#### Exercise prompt
When the line containing "- [ ] Wait for" appears in the data below, begin copying there and stop only after the line containing "- [ ] Upload".

#### Input records
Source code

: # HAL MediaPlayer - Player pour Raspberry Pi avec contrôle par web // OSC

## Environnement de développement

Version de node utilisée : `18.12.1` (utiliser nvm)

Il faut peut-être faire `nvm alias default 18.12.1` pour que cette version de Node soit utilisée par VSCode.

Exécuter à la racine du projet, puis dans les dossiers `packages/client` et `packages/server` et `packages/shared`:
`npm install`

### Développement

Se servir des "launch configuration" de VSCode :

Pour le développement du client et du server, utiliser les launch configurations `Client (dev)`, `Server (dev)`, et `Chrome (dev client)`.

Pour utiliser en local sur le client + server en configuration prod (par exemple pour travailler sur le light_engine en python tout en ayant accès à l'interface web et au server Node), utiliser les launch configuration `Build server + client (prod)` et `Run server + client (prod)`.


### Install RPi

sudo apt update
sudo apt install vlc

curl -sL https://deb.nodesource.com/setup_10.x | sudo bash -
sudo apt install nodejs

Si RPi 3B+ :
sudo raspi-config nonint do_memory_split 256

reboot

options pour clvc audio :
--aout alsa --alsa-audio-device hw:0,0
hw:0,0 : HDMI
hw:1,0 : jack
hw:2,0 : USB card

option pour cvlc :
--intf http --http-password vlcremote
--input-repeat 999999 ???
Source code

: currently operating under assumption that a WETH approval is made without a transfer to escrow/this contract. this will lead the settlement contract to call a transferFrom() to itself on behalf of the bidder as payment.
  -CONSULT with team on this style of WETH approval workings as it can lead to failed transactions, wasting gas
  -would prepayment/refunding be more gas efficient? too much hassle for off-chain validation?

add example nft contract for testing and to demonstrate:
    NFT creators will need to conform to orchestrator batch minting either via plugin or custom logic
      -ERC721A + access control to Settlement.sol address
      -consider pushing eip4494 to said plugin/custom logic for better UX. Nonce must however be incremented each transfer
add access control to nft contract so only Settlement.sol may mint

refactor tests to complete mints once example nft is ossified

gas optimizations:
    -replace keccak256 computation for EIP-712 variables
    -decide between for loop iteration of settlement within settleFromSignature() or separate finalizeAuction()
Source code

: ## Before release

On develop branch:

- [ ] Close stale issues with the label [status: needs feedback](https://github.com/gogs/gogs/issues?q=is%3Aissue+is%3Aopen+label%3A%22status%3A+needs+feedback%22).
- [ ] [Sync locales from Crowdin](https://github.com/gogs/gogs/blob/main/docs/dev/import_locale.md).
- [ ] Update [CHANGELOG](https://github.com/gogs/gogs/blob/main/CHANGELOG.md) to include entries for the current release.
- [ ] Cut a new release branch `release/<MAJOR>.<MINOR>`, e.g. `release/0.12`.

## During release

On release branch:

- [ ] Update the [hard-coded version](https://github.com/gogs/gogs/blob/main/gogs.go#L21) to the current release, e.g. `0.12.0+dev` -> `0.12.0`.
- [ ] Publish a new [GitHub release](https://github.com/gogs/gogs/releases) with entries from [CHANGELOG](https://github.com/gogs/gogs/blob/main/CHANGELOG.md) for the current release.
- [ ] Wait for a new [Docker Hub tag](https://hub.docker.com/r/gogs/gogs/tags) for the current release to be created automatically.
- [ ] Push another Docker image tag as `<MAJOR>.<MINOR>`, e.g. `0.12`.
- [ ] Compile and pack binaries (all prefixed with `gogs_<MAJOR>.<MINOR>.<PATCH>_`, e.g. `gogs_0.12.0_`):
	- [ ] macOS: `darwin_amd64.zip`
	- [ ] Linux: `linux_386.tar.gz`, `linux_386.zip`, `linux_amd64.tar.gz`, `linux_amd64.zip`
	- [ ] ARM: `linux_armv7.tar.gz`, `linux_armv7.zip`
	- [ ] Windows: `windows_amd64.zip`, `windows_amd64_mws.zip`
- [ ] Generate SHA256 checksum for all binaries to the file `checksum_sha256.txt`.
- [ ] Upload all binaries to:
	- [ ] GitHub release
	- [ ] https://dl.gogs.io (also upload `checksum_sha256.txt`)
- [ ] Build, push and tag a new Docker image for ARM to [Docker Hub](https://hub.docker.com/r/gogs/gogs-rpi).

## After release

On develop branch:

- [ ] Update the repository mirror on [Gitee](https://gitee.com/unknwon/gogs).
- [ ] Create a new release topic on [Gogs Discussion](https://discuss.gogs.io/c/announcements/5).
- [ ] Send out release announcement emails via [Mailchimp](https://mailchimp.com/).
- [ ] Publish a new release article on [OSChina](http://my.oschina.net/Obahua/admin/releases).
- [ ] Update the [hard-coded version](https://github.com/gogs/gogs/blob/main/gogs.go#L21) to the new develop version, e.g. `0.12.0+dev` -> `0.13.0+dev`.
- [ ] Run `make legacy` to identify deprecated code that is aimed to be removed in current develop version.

#### Task solution
- [ ] Wait for a new [Docker Hub tag](https://hub.docker.com/r/gogs/gogs/tags) for the current release to be created automatically.
- [ ] Push another Docker image tag as `<MAJOR>.<MINOR>`, e.g. `0.12`.
- [ ] Compile and pack binaries (all prefixed with `gogs_<MAJOR>.<MINOR>.<PATCH>_`, e.g. `gogs_0.12.0_`):
	- [ ] macOS: `darwin_amd64.zip`
	- [ ] Linux: `linux_386.tar.gz`, `linux_386.zip`, `linux_amd64.tar.gz`, `linux_amd64.zip`
	- [ ] ARM: `linux_armv7.tar.gz`, `linux_armv7.zip`
	- [ ] Windows: `windows_amd64.zip`, `windows_amd64_mws.zip`
- [ ] Generate SHA256 checksum for all binaries to the file `checksum_sha256.txt`.
- [ ] Upload all binaries to:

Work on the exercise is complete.